[Plain-text document sources]
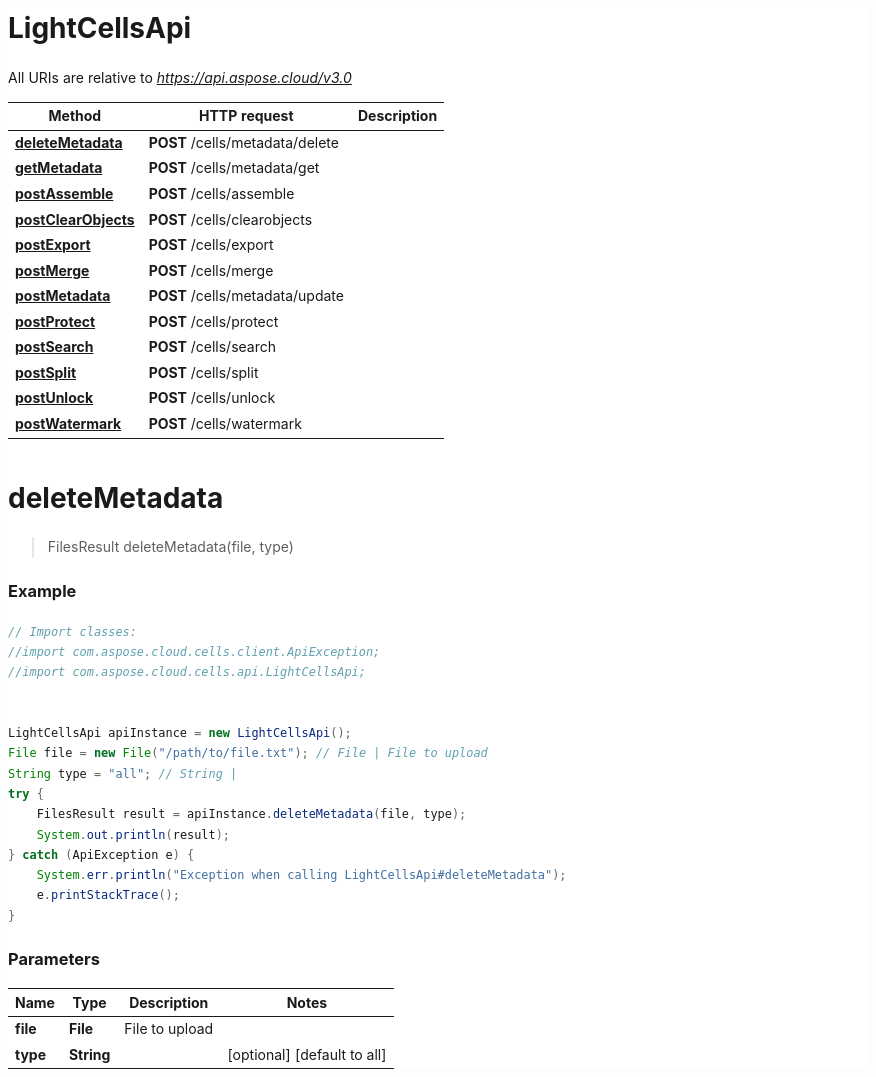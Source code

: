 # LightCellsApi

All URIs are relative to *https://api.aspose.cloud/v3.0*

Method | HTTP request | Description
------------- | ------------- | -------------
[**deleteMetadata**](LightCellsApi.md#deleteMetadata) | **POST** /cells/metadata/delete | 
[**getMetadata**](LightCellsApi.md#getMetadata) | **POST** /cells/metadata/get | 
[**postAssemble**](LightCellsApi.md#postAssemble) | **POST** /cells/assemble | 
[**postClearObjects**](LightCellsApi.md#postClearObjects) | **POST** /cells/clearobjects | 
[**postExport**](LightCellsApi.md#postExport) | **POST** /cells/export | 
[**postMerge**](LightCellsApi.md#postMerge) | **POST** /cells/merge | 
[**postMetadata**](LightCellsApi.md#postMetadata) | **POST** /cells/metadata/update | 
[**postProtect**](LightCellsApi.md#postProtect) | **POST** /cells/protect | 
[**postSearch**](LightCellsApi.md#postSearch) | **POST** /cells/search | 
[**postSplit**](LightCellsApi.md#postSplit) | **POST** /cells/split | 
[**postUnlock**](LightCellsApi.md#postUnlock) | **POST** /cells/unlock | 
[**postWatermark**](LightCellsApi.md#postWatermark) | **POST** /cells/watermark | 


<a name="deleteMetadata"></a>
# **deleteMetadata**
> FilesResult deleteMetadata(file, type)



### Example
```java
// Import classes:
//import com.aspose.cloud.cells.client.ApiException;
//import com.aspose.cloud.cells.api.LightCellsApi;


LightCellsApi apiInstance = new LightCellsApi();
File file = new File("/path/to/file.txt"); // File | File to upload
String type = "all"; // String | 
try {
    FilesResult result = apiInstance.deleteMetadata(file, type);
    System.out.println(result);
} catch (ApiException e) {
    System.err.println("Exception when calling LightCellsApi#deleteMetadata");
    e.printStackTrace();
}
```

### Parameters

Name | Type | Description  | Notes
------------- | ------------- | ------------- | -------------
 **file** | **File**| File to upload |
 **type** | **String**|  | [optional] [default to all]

...

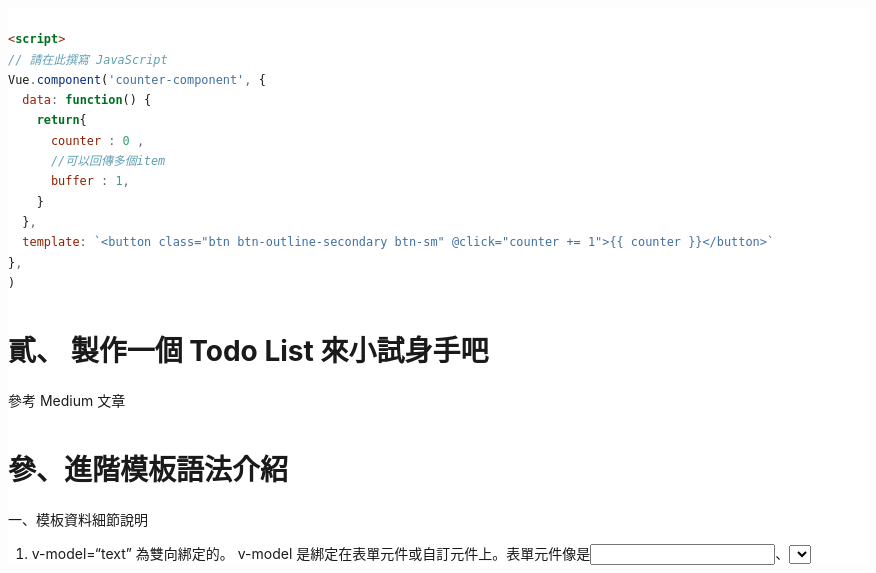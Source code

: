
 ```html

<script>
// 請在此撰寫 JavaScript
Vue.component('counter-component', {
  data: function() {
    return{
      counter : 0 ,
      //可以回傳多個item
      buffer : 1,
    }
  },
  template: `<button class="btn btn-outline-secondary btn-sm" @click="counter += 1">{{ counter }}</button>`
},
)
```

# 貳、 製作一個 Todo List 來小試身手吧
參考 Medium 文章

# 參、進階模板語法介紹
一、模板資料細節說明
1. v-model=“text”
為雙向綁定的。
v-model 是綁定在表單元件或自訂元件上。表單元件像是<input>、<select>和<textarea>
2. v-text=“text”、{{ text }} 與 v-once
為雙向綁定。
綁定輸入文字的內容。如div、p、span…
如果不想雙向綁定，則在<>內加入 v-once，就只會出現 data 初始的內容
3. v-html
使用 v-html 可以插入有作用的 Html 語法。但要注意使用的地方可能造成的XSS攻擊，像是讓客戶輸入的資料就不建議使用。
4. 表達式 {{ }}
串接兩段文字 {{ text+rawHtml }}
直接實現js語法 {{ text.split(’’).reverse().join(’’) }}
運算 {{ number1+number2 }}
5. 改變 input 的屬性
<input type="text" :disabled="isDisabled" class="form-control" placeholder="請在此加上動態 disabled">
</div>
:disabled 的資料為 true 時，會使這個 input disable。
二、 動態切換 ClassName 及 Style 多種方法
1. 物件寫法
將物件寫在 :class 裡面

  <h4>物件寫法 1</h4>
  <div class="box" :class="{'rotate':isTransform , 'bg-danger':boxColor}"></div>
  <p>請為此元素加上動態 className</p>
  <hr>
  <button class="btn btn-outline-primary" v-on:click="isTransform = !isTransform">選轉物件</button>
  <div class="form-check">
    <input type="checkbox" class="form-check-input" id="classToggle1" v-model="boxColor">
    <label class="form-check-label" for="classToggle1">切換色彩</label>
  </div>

...

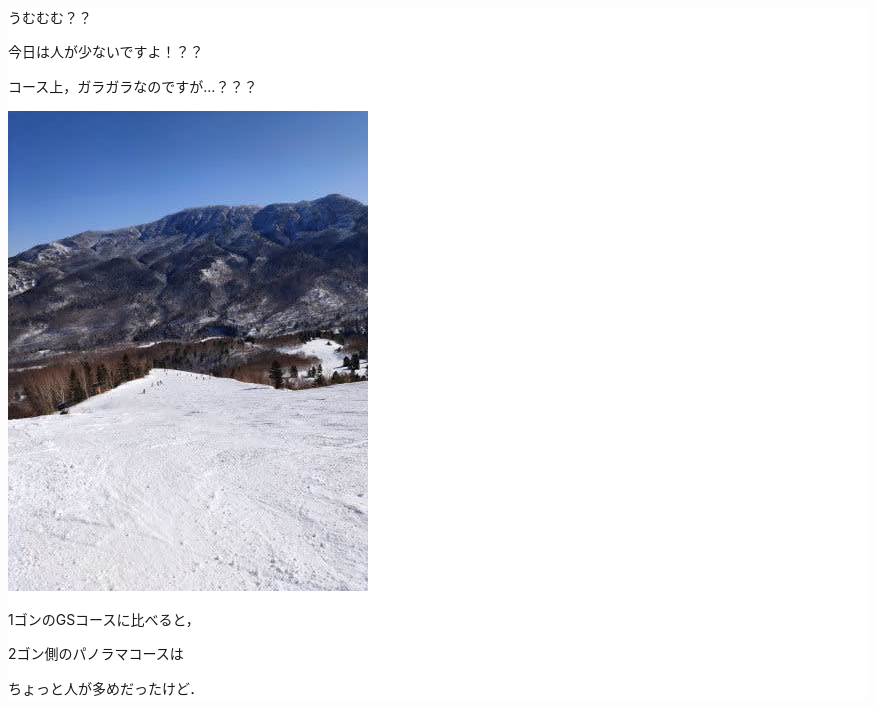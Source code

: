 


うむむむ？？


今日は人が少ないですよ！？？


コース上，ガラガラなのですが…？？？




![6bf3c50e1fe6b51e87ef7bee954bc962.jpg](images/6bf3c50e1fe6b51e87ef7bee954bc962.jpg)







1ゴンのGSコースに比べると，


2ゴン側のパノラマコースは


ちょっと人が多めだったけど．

Problem statement: Output only an exact transcription of the lines above from the one with "to upload |" up to and including the one with "[default to all]".

Written response:
 **file** | **File**| File to upload |
 **type** | **String**|  | [optional] [default to all]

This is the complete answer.